* _Input material_:
______
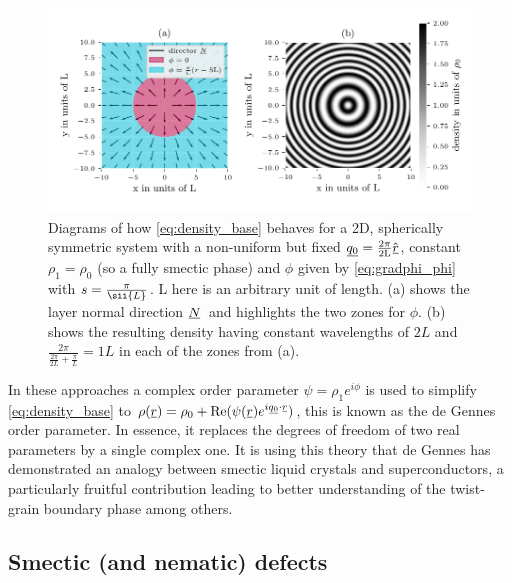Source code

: \documentclass[12pt]{article}
\newcommand{\suf}[2]{\stackunder[0.5pt]{\stackunder[1pt]{\ensuremath{#1}}{\rule{\widthof{\ensuremath{#2}}*\real{0.9}}{.1ex}}}{}}
\newcommand{\su}[1]{\suf{#1}{#1}}
\newcommand{\ssu}[1]{\scriptsize\su{#1}\normalsize}
\newcommand{\NN}{\ensuremath{\su{N}}}
\begin{document}
        \begin{figure}[t]
            \begin{center}
                \includegraphics{figures/misc/wave_phi_example.pdf}
            \end{center}
            \caption{
                Diagrams of how \cref{eq:density_base} behaves for a 2D, spherically symmetric system with a non-uniform but fixed $\su{q_0} = \frac{2\pi}{2\si{L}}\hat{\su{r}}$, constant $\rho_1 = \rho_0$ (so a fully smectic phase) and $\phi$ given by \cref{eq:gradphi_phi} with $s=\frac{\pi}{\sii{L}}$.
                \si{L} here is an arbitrary unit of length.
                (a) shows the layer normal direction \NN\ and highlights the two zones for $\phi$.
                (b) shows the resulting density having constant wavelengths of $2\si{L}$ and $\frac{2\pi}{\frac{2\pi}{2\si{L}}+\frac{\pi}{\si{L}}} = 1\si{L}$ in each of the zones from (a).
            }\label{fig:gradphi}
        \end{figure}

        In these approaches a complex order parameter $\psi=\rho_1e^{i\phi}$ is used to simplify \cref{eq:density_base} to $\rho(\su{r}) = \rho_0 + \Re(\psi(\su{r}) e^{i\ssu{q_0}\cdot\ssu{r}})$, this is known as the de Gennes order parameter.
        In essence, it replaces the degrees of freedom of two real parameters by a single complex one.
        It is using this theory that de Gennes has demonstrated an analogy between smectic liquid crystals and superconductors\cite{degennesAnalogySuperconductorsSmectics1972}, a particularly fruitful contribution leading to better understanding of the twist-grain boundary phase\cite{lubenskyTwistgrainboundaryPhasesNematic1990} among others.

    \subsection{Smectic (and nematic) defects}
\end{document}
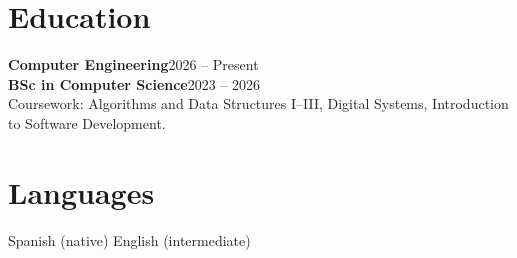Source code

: \documentclass[10pt,a4paper]{article}
\begin{document}
\section{Education}
\textbf{Computer Engineering}\hfill{\small\color{muted}2026 -- Present}\\[2pt]
\textbf{BSc in Computer Science}\hfill{\small\color{muted}2023 -- 2026}\\[2pt]
{\small Coursework: Algorithms and Data Structures I--III, Digital Systems, Introduction to Software Development.}

\section{Languages}
Spanish (native) \quad\textperiodcentered\quad English (intermediate)
\end{document}
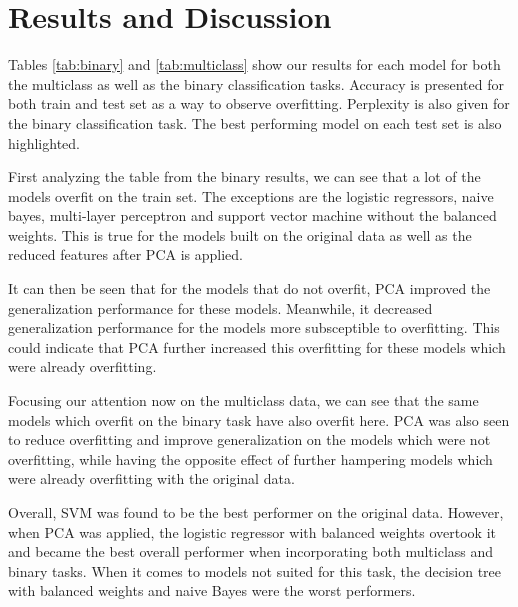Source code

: \chapter{Results and Discussion}



Tables \ref{tab:binary} and \ref{tab:multiclass} show our results for each model for both the multiclass as well as the binary classification tasks. Accuracy is presented for both train and test set as a way to observe overfitting. Perplexity is also given for the binary classification task. The best performing model on each test set is also highlighted.

First analyzing the table from the binary results, we can see that a lot of the models overfit on the train set. The exceptions are the logistic regressors, naive bayes, multi-layer perceptron and support vector machine without the balanced weights. This is true for the models built on the original data as well as the reduced features after PCA is applied.

It can then be seen that for the models that do not overfit, PCA improved the generalization performance for these models. Meanwhile, it decreased generalization performance for the models more subsceptible to overfitting. This could indicate that PCA further increased this overfitting for these models which were already overfitting.

Focusing our attention now on the multiclass data, we can see that the same models which overfit on the binary task have also overfit here. PCA was also seen to reduce overfitting and improve generalization on the models which were not overfitting, while having the opposite effect of further hampering models which were already overfitting with the original data.

Overall, SVM was found to be the best performer on the original data. However, when PCA was applied, the logistic regressor with balanced weights overtook it and became the best overall performer when incorporating both multiclass and binary tasks. When it comes to models not suited for this task, the decision tree with balanced weights and naive Bayes were the worst performers.
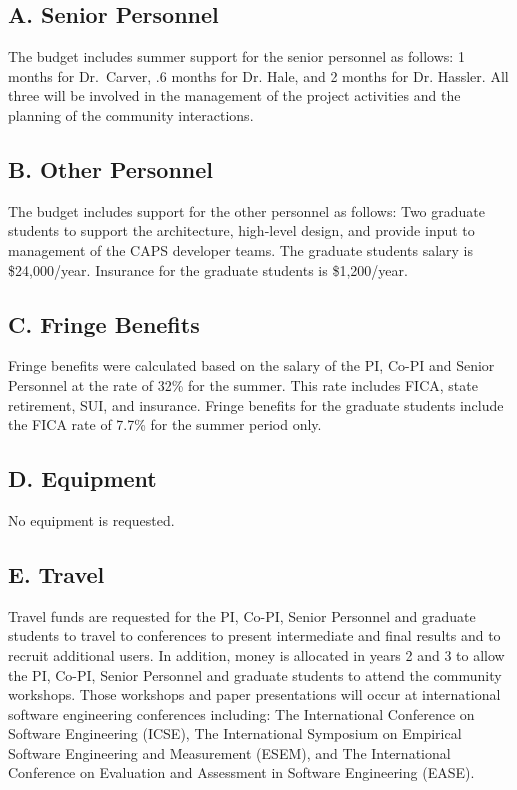 \subsection*{A. Senior Personnel}

The budget includes summer support for the senior personnel as follows: 1 months for Dr.\ Carver, .6 months for Dr. Hale, and 2 months for Dr. Hassler. All three will be involved in the management of the project activities and the planning of the community interactions.

\subsection*{B. Other Personnel}

The budget includes support for the other personnel as follows:
Two graduate students to support the architecture, high-level design, and provide input to management of the CAPS developer teams.
The graduate students salary is \$24,000/year.
Insurance for the graduate students is \$1,200/year.

\subsection*{C. Fringe Benefits}

Fringe benefits were calculated based on the salary of the PI, Co-PI and Senior Personnel at the rate of 32\% for the summer. This rate includes FICA, state retirement, SUI, and insurance. Fringe benefits for the graduate students include the FICA rate of 7.7\% for the summer period only. 

\subsection*{D. Equipment}
No equipment is requested.

\subsection*{E. Travel}

Travel funds are requested for the PI, Co-PI, Senior Personnel and graduate students to travel to conferences to present intermediate and final results and to recruit additional users.
In addition, money is allocated in years 2 and 3 to allow the PI, Co-PI, Senior Personnel and graduate students to attend the community workshops.
Those workshops and paper presentations will occur at international software engineering conferences including: The International Conference on Software Engineering (ICSE), The International Symposium on Empirical Software Engineering and Measurement (ESEM), and The International Conference on Evaluation and Assessment in Software Engineering (EASE).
______
* _Description of the task_:
Could you return every line from the entries above in which the string "real" occurs?

* _Reply_:
\newcommand{\suf}[2]{\stackunder[0.5pt]{\stackunder[1pt]{\ensuremath{#1}}{\rule{\widthof{\ensuremath{#2}}*\real{0.9}}{.1ex}}}{}}
        In essence, it replaces the degrees of freedom of two real parameters by a single complex one.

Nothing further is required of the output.